- _TASK_
For this exercise, reproduce each entry below exactly, excluding pictures.

[Saved data entries]

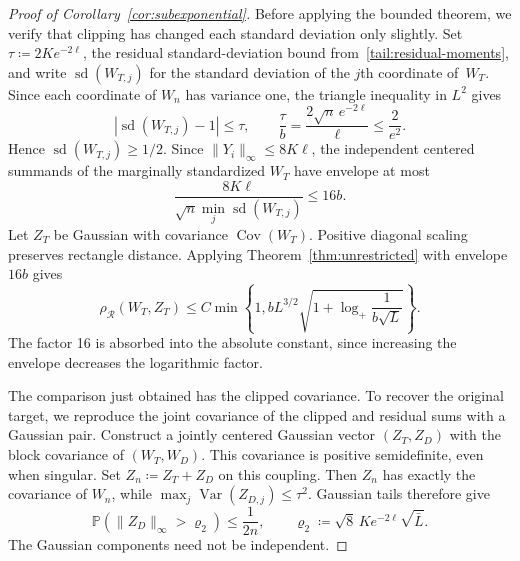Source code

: \documentclass[11pt,letterpaper]{article}
\theoremstyle{remark}
\newcommand{\Pp}{\mathbb P}
\newcommand{\Cov}{\operatorname{Cov}}
\newcommand{\Var}{\operatorname{Var}}
\newcommand{\rh}{\rho_{\mathcal R}}
\begin{document}
\begin{proof}[Proof of Corollary~\ref{cor:subexponential}]
Before applying the bounded theorem, we verify that clipping has
changed each standard deviation only slightly. Set
\(\tau\coloneqq 2Ke^{-2\ell}\), the residual standard-deviation
bound from~\eqref{tail:residual-moments}, and write \(\operatorname{sd}(W_{T,j})\) for the
standard deviation of the \(j\)th coordinate of~\(W_T\).
Since each coordinate of \(W_n\) has variance one, the triangle
inequality in \(L^2\) gives
\[
 |\operatorname{sd}(W_{T,j})-1|\le\tau,
 \qquad \frac\tau b=\frac{2\sqrt n\,e^{-2\ell}}\ell
 \le\frac2{e^2}.
\]
Hence \(\operatorname{sd}(W_{T,j})\ge1/2\). Since \(\|Y_i\|_\infty\le8K\ell\), the
independent centered summands of the marginally standardized \(W_T\)
have envelope at most
\[
 \frac{8K\ell}{\sqrt n\min_j\operatorname{sd}(W_{T,j})}\le16b.
\]
Let \(Z_T\) be Gaussian with covariance \(\Cov(W_T)\).
Positive diagonal scaling preserves rectangle distance. Applying
Theorem~\ref{thm:unrestricted} with envelope \(16b\) gives
\begin{equation}
 \rh(W_T,Z_T)\le C\min\left\{1,
 bL^{3/2}\sqrt{1+\log_+\frac1{b\sqrt L}}\right\}.
 \label{tail:bounded-comparison}
\end{equation}
The factor 16 is absorbed into the absolute constant, since increasing
the envelope decreases the logarithmic factor.

The comparison just obtained has the clipped covariance. To recover
the original target, we reproduce the joint covariance of the clipped
and residual sums with a Gaussian pair. Construct a jointly centered Gaussian vector \((Z_T,Z_D)\) with the
block covariance of \((W_T,W_D)\). This covariance is positive
semidefinite, even when singular. Set \(Z_n\coloneqq Z_T+Z_D\) on this coupling.
Then \(Z_n\) has exactly the covariance of \(W_n\), while
\(\max_j\Var(Z_{D,j})\le\tau^2\). Gaussian tails therefore give
\begin{equation}
 \Pp(\|Z_D\|_\infty>\varrho_2)\le\frac1{2n},\qquad
 \varrho_2\coloneqq \sqrt8\,Ke^{-2\ell}\sqrt{\bar L}.
 \label{tail:Gaussian-coupling}
\end{equation}
The Gaussian components need not be independent.


\end{proof}
\end{document}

- _ANSWER TO THIS PROBLEM_
Source code

: \documentclass[11pt,letterpaper]{article}
\theoremstyle{remark}
\newcommand{\Pp}{\mathbb P}
\newcommand{\Cov}{\operatorname{Cov}}
\newcommand{\Var}{\operatorname{Var}}
\newcommand{\rh}{\rho_{\mathcal R}}
\begin{document}
\begin{proof}[Proof of Corollary~\ref{cor:subexponential}]
Before applying the bounded theorem, we verify that clipping has
changed each standard deviation only slightly. Set
\(\tau\coloneqq 2Ke^{-2\ell}\), the residual standard-deviation
bound from~\eqref{tail:residual-moments}, and write \(\operatorname{sd}(W_{T,j})\) for the
standard deviation of the \(j\)th coordinate of~\(W_T\).
Since each coordinate of \(W_n\) has variance one, the triangle
inequality in \(L^2\) gives
\[
 |\operatorname{sd}(W_{T,j})-1|\le\tau,
 \qquad \frac\tau b=\frac{2\sqrt n\,e^{-2\ell}}\ell
 \le\frac2{e^2}.
\]
Hence \(\operatorname{sd}(W_{T,j})\ge1/2\). Since \(\|Y_i\|_\infty\le8K\ell\), the
independent centered summands of the marginally standardized \(W_T\)
have envelope at most
\[
 \frac{8K\ell}{\sqrt n\min_j\operatorname{sd}(W_{T,j})}\le16b.
\]
Let \(Z_T\) be Gaussian with covariance \(\Cov(W_T)\).
Positive diagonal scaling preserves rectangle distance. Applying
Theorem~\ref{thm:unrestricted} with envelope \(16b\) gives
\begin{equation}
 \rh(W_T,Z_T)\le C\min\left\{1,
 bL^{3/2}\sqrt{1+\log_+\frac1{b\sqrt L}}\right\}.
 \label{tail:bounded-comparison}
\end{equation}
The factor 16 is absorbed into the absolute constant, since increasing
the envelope decreases the logarithmic factor.

The comparison just obtained has the clipped covariance. To recover
the original target, we reproduce the joint covariance of the clipped
and residual sums with a Gaussian pair. Construct a jointly centered Gaussian vector \((Z_T,Z_D)\) with the
block covariance of \((W_T,W_D)\). This covariance is positive
semidefinite, even when singular. Set \(Z_n\coloneqq Z_T+Z_D\) on this coupling.
Then \(Z_n\) has exactly the covariance of \(W_n\), while
\(\max_j\Var(Z_{D,j})\le\tau^2\). Gaussian tails therefore give
\begin{equation}
 \Pp(\|Z_D\|_\infty>\varrho_2)\le\frac1{2n},\qquad
 \varrho_2\coloneqq \sqrt8\,Ke^{-2\ell}\sqrt{\bar L}.
 \label{tail:Gaussian-coupling}
\end{equation}
The Gaussian components need not be independent.


\end{proof}
\end{document}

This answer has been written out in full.